YOUR TASK. Everything from the line with "Enter a location" through the end of the entries must be transcribed exactly; no other lines belong in the answer.

++++

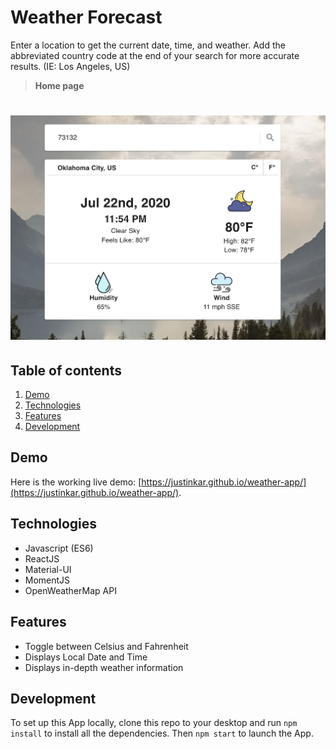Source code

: # Weather Forecast

Enter a location to get the current date, time, and weather. Add the abbreviated country code at the end of your search for more accurate results. (IE: Los Angeles, US)

> **Home page**

# ![Weather App](images/screenshot.png)

## Table of contents

1. [Demo](#demo)
2. [Technologies](#technologies)
3. [Features](#features)
4. [Development](#development)

## Demo

Here is the working live demo:
[https://justinkar.github.io/weather-app/](https://justinkar.github.io/weather-app/).

## Technologies

- Javascript (ES6)
- ReactJS
- Material-UI
- MomentJS
- OpenWeatherMap API

## Features

- Toggle between Celsius and Fahrenheit
- Displays Local Date and Time
- Displays in-depth weather information

## Development

To set up this App locally, clone this repo to your desktop and run `npm install` to install all the dependencies. Then `npm start` to launch the App.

++++

SOLUTION TO THE PROBLEM.
Enter a location to get the current date, time, and weather. Add the abbreviated country code at the end of your search for more accurate results. (IE: Los Angeles, US)

> **Home page**

# ![Weather App](images/screenshot.png)

## Table of contents

1. [Demo](#demo)
2. [Technologies](#technologies)
3. [Features](#features)
4. [Development](#development)

## Demo

Here is the working live demo:
[https://justinkar.github.io/weather-app/](https://justinkar.github.io/weather-app/).

## Technologies

- Javascript (ES6)
- ReactJS
- Material-UI
- MomentJS
- OpenWeatherMap API

## Features

- Toggle between Celsius and Fahrenheit
- Displays Local Date and Time
- Displays in-depth weather information

## Development

To set up this App locally, clone this repo to your desktop and run `npm install` to install all the dependencies. Then `npm start` to launch the App.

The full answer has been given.